This guide shows a small API protected with JWT bearer tokens, signed session cookies, API keys, and a named authorization policy.

Auth is a public alpha framework feature. Sloppy provides auth building blocks for API apps; it is not an identity provider.

Configure Secrets

Keep auth secrets in application configuration, not source code.

json
{
  "Auth": {
    "JwtSecret": "replace-in-your-environment",
    "SessionSecret": "replace-in-your-environment",
    "ApiKey": "replace-in-your-environment"
  }
}

Use environment-specific config or your deployment secret store for real values.

Register JWT Bearer Auth

ts
import { Sloppy, Results, Auth, Config } from "sloppy";

const app = Sloppy.create();

app.use(Auth.jwtBearer({
  issuer: "sloppy.local",
  audience: "api",
  secret: Config.required("Auth:JwtSecret"),
}));

app.get("/me", (ctx) => Results.ok({
  subject: ctx.user.sub,
  roles: ctx.user.roles,
})).requireAuth();

Requests to /me now need Authorization: Bearer <jwt>. The token must be HS256-signed with the configured secret and match the configured issuer and audience.

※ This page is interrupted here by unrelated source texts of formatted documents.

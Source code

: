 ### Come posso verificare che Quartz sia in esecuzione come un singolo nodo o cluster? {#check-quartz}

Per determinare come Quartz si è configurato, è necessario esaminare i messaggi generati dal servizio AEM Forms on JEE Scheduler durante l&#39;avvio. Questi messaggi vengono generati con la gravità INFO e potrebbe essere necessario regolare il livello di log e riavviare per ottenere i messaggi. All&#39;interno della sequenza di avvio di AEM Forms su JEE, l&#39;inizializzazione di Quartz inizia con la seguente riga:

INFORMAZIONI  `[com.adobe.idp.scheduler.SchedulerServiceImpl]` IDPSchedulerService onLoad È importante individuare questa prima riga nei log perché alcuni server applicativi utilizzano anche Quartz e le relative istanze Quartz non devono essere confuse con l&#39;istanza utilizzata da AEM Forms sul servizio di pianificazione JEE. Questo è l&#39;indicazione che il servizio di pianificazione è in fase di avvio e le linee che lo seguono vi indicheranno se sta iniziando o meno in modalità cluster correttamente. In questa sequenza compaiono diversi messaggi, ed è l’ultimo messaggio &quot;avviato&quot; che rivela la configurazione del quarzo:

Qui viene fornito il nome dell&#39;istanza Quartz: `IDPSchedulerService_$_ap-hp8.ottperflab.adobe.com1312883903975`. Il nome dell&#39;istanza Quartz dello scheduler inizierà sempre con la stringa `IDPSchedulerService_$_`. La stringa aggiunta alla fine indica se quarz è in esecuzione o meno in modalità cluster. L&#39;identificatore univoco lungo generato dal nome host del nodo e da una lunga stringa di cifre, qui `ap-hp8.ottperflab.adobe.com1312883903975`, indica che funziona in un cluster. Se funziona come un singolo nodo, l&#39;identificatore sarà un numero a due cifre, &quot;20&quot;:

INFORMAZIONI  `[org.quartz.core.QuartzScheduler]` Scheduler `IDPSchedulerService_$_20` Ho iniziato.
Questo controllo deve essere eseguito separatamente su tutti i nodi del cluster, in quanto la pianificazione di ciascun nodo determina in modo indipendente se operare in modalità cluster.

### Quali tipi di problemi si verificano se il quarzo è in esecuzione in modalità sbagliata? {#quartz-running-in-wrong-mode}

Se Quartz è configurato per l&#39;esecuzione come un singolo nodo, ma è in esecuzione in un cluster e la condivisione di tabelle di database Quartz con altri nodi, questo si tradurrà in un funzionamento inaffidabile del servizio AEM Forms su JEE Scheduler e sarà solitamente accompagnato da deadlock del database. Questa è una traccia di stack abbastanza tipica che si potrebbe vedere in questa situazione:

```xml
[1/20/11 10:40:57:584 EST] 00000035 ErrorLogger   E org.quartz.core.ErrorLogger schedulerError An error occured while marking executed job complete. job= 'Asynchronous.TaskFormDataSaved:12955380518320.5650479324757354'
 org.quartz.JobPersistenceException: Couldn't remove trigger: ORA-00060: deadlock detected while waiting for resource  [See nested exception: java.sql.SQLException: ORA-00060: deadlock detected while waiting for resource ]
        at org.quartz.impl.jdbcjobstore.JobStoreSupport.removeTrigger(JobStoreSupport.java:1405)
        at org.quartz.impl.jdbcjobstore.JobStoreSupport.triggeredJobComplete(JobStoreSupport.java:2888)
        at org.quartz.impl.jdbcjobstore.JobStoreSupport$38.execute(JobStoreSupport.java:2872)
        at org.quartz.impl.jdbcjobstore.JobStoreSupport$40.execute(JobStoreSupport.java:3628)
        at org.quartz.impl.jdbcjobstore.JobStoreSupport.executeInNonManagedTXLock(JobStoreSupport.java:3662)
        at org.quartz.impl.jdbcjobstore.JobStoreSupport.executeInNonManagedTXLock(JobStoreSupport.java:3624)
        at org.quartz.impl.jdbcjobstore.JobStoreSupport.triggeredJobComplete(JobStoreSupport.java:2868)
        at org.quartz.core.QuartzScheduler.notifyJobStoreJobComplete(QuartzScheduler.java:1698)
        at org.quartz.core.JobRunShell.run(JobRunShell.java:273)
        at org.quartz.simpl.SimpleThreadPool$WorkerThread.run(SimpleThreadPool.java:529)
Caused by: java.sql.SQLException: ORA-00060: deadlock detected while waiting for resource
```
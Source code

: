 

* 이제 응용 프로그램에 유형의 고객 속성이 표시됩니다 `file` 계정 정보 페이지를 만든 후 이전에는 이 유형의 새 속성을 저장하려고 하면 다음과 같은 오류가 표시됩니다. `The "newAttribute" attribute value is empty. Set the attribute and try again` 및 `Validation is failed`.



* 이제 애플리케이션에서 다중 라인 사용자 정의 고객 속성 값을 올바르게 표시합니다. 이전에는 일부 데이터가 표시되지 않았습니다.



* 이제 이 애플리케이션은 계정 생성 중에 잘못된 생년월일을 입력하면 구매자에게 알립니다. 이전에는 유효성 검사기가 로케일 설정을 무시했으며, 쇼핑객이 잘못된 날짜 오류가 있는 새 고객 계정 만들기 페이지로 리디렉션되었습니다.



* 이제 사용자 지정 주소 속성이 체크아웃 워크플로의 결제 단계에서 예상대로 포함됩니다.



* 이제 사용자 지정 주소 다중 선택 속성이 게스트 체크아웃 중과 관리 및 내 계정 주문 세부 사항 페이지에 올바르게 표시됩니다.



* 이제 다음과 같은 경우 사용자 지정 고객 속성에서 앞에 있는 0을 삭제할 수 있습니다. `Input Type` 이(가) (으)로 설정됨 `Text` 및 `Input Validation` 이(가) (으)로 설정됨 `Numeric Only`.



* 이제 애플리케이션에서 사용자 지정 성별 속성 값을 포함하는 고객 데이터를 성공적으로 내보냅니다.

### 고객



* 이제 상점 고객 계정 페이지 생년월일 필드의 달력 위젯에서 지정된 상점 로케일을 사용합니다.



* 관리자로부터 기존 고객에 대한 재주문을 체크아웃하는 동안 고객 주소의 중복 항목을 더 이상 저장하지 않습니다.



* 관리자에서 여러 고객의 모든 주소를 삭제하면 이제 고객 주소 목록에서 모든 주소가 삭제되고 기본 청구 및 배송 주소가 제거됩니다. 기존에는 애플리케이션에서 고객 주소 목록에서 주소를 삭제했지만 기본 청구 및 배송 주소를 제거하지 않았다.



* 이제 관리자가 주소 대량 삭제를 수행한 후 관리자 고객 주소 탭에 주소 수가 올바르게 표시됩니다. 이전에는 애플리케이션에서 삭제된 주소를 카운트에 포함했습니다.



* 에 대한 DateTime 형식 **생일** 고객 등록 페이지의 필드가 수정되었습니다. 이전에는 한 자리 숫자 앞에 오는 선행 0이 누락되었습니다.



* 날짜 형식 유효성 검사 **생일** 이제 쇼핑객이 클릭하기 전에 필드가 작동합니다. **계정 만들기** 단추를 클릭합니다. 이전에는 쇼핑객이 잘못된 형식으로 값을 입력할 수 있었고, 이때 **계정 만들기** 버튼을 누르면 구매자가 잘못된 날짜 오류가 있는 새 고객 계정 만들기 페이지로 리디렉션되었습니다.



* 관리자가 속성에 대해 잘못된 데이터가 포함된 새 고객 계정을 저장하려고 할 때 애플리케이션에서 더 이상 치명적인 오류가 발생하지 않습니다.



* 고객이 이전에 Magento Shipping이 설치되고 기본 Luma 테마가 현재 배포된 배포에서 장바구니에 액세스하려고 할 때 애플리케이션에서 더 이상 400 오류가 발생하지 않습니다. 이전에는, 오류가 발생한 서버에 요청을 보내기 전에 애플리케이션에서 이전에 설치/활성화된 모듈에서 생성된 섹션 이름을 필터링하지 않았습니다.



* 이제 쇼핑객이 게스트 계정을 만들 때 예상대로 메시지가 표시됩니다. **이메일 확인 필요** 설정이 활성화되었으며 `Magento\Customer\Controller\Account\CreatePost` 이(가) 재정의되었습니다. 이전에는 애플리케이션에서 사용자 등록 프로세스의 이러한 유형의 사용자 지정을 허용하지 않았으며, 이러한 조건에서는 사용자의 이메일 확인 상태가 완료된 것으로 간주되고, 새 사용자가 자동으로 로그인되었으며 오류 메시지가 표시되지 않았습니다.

Auth.sessionStore.memory(...) is an in-memory, non-durable session store for local development and tests. Use a provider-backed session store for production.

ts
app.use(Auth.cookieSession({
  name: "sloppy.session",
  secret: Config.required("Auth:SessionSecret"),
  store: Auth.sessionStore.memory({ maxEntries: 4096 }),
  idleTimeoutMs: 30 * 60_000,
  absoluteTimeoutMs: 24 * 60 * 60_000,
  csrf: true,
}));

app.post("/login", (ctx) => Auth.signIn(ctx, {
  sub: "user-1",
  roles: ["user"],
  claims: { email: "ada@example.com" },
}));

app.post("/logout", (ctx) => Auth.signOut(ctx));

Store-backed session cookies contain a signed opaque session ID. The store keeps claims, idle expiry, absolute expiry, revocation state, and CSRF metadata. Session cookies default to Secure, HttpOnly, SameSite=Lax, and Path=/. Auth.signOut(ctx) revokes the active stored session and clears the cookie. Tampered session cookies are rejected with 401.

Require Roles

ts
app.get("/admin", () => Results.ok({ ok: true }))
  .requireAuth({ role: "admin" });

Missing or invalid credentials return 401. A valid user without the required role returns 403.

Add API Key Auth

ts
app.use(Auth.apiKey({
  header: "x-api-key",
  validate: (key) => key === Config.required("Auth:ApiKey"),
}));

app.get("/internal/status", () => Results.ok({ ok: true }))
  .requireAuth();

API-key validators can return true or a claims object. The direct key === Config.required("...") shape shown above is recognized as config-backed equality. Custom validators with configKey receive the resolved secret as helpers.expectedKey.

ts
validate: (key, helpers) =>
  helpers.constantTimeEquals(key, helpers.expectedKey)
    ? { sub: "internal-client", roles: ["internal"] }
    : false

Add A Policy

ts
app.auth.addPolicy("admin-or-ops", (user) =>
  user.roles.includes("admin") || user.claims.department === "ops",
);

app.get("/ops", () => Results.ok({ ok: true }))
  .requireAuth({ policy: "admin-or-ops" });

Policies receive ctx.user and may inspect roles and claims. Builder policies are available for common requirements:

ts
app.auth.addPolicy("users-read", Auth.policy((policy) =>
  policy.requireAuthenticated().requireScope("users:read"),
));

Handlers can also authorize a resource:

ts
const allowed = await ctx.authorize("users-read", record);

Protect A Route Group

ts
const internal = app.group("/internal").requireAuth();

internal.get("/status", () => Results.ok({ ok: true }));

Every route registered through internal inherits the group requirement unless the route declares its own requireAuth(...) requirement.

Build-Time Metadata

When the compiler can see static auth setup, the Plan records auth schemes, route requirements, policy names, and required config keys. It does not record secret values.

sloppy openapi --plan .sloppy/app.plan.json emits JWT bearer, API-key, and cookie-session security schemes for protected routes.

sloppy audit --plan .sloppy/app.plan.json warns when a protected route has no auth scheme metadata.

Notes

JWT bearer auth supports HS256 and static-key RS256 validation. Remote JWKS configuration fails closed; use static keys or jwks.keys for compiler-visible apps. sloppy run --once has a minimal synthetic request path and is not the best interface for manual auth-header testing.

Public alpha. APIs and artifact formats may still change between alpha revisions.